NSF awarded OSRHE and OneNet $942,263 to connect additional campuses to the OneOklahoma Friction Free Network, a 10 and 100 Gbps research network that provides higher education institutions with a dedicated route to internet and research networks that is much faster than traditional internet highways. The award will connect Murray State College and the College of the Muscogee Nation (CMN) to OFFN and upgrade connections for the Oklahoma State University Institute of Technology and Rogers State University, bringing the total number of campuses in OFFN to 21.
The project will make advanced cyberinfrastructure tools and services available to these institutions to support distance learning and a wide range of scientific disciplines, including cybersecurity, natural resources, manufacturing and agriculture.
This is the third grant NSF has awarded to OSRHE and OneNet for the expansion of the OFFN network, and the seventh grant for the OFFN network overall over almost a decade of steady expansion. Brian Burkhart will serve as principal investigator for OneNet. Mekko Tyner of CMN will serve as co-PI, along with OneNet team members Sky Pettett and April Goode.
In addition to OneNet and OSRHE’s grants, NSF has awarded three Oklahoma universities CC* awards to promote scientific computing at the campus level through investments to build campus capacity for computing clusters. The University of Oklahoma, Langston University and Oral Roberts University each received CC* awards, and each university has various plans for their awards that will enable these institutions to provide new computing capabilities.
These investments will serve computing-intensive and data-intensive research needs in a broad variety of topic areas, including:
- Ab initio physics simulation
- Applied mathematics and optimization
- Bioinformatics and genomics
- Brain imaging
- Cancer research
- Computational fluid dynamics
- Data science and analysis
- High-energy physics
- Mechanical engineering
- Medical imaging
- Mobile network design
- Molecular modeling
- Molecular spectroscopy
- Reservoir characterization
- Speech recognition
- Weather forecasting
- Wireless collaborative networking
These awards will support not only local research, but also the nationwide Open Science Grid, contributing a portion of this federally funded capacity to researchers across the United States.

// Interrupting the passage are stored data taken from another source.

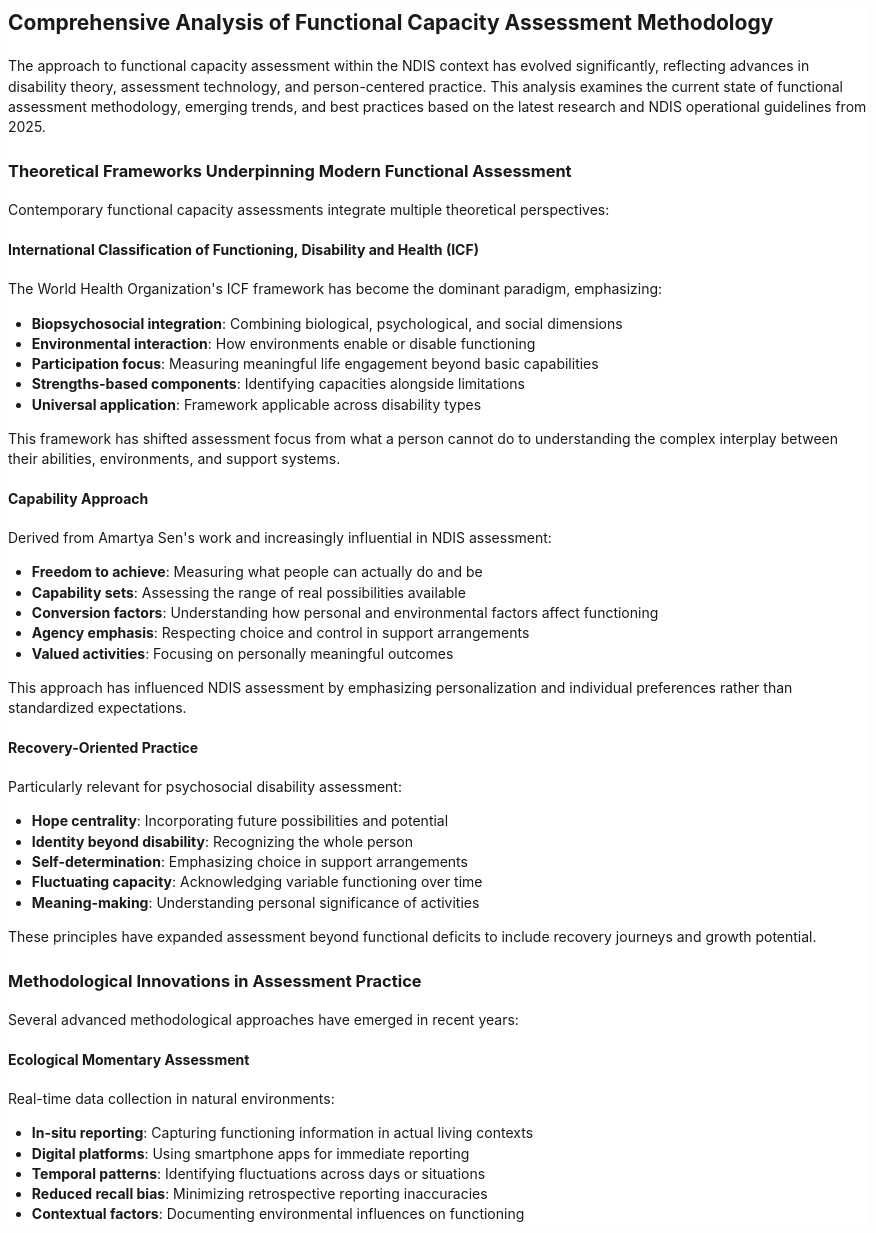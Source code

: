 ## Comprehensive Analysis of Functional Capacity Assessment Methodology
The approach to functional capacity assessment within the NDIS context has evolved significantly, reflecting advances in disability theory, assessment technology, and person-centered practice. This analysis examines the current state of functional assessment methodology, emerging trends, and best practices based on the latest research and NDIS operational guidelines from 2025.

### Theoretical Frameworks Underpinning Modern Functional Assessment
Contemporary functional capacity assessments integrate multiple theoretical perspectives:

#### International Classification of Functioning, Disability and Health (ICF)
The World Health Organization's ICF framework has become the dominant paradigm, emphasizing:
- **Biopsychosocial integration**: Combining biological, psychological, and social dimensions
- **Environmental interaction**: How environments enable or disable functioning
- **Participation focus**: Measuring meaningful life engagement beyond basic capabilities
- **Strengths-based components**: Identifying capacities alongside limitations
- **Universal application**: Framework applicable across disability types

This framework has shifted assessment focus from what a person cannot do to understanding the complex interplay between their abilities, environments, and support systems.

#### Capability Approach
Derived from Amartya Sen's work and increasingly influential in NDIS assessment:
- **Freedom to achieve**: Measuring what people can actually do and be
- **Capability sets**: Assessing the range of real possibilities available
- **Conversion factors**: Understanding how personal and environmental factors affect functioning
- **Agency emphasis**: Respecting choice and control in support arrangements
- **Valued activities**: Focusing on personally meaningful outcomes

This approach has influenced NDIS assessment by emphasizing personalization and individual preferences rather than standardized expectations.

#### Recovery-Oriented Practice
Particularly relevant for psychosocial disability assessment:
- **Hope centrality**: Incorporating future possibilities and potential
- **Identity beyond disability**: Recognizing the whole person
- **Self-determination**: Emphasizing choice in support arrangements
- **Fluctuating capacity**: Acknowledging variable functioning over time
- **Meaning-making**: Understanding personal significance of activities

These principles have expanded assessment beyond functional deficits to include recovery journeys and growth potential.

### Methodological Innovations in Assessment Practice
Several advanced methodological approaches have emerged in recent years:

#### Ecological Momentary Assessment
Real-time data collection in natural environments:
- **In-situ reporting**: Capturing functioning information in actual living contexts
- **Digital platforms**: Using smartphone apps for immediate reporting
- **Temporal patterns**: Identifying fluctuations across days or situations
- **Reduced recall bias**: Minimizing retrospective reporting inaccuracies
- **Contextual factors**: Documenting environmental influences on functioning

OU received a $400,000 award, which the campus will utilize to acquire, deploy and maintain a large-scale artificial intelligence/machine learning computer system – the OneOklahoma Cyberinfrastructure Initiative Research Accelerator for Machine Learning. This computer system will consist of servers with Graphics Processing Unit cards that are designed for AI/ML calculations, to enable OU researchers – including undergraduates, graduate students, postdocs, staff and faculty – and non-commercial research institutions across Oklahoma to pursue AI/ML-based research and education. OU’s principal investigator for the project is Henry Neeman, with David Ebert, Andrew Fagg and Amy McGovern serving as co-PIs.
LU received a $399,262 award to acquire, extend and maintain a new cluster supercomputer to support GPU-enabled AI/ML and computing-intensive research, training and education across a wide range of disciplines on its campus. The new cluster, named “LION,” will be an upgrade to LU’s current supercomputer, Lucille, expanding its GPU capability. LION is a shared resource for LU researchers, as well as researchers across Oklahoma and beyond. The principal investigator for LU’s project is Franklin Fondjo Fotou, with Horst Severini and Abebaw Tadesse serving as co-PIs.
With its $399,382 award, ORU aims to distribute a GPU server partition called Eli in its data center. Eli will integrate with ORU’s campus supercomputer, Titan. Eli will address the GPU and storage needs of high-performance computing for research, research training and education on ORU’s campus and for other Oklahoma academic institutions. The principal investigator for ORU’s project is Stephen Wheat, with co-PIs Andrew Lang, Jan Woerner and Julianna Goelzer.
As a valued partner, NSF has a long history of funding cyberinfrastructure, both networking and research computing, in the state of Oklahoma. These investments spur scientific discovery and innovation for campus research and education initiatives at colleges and universities in all areas of the state.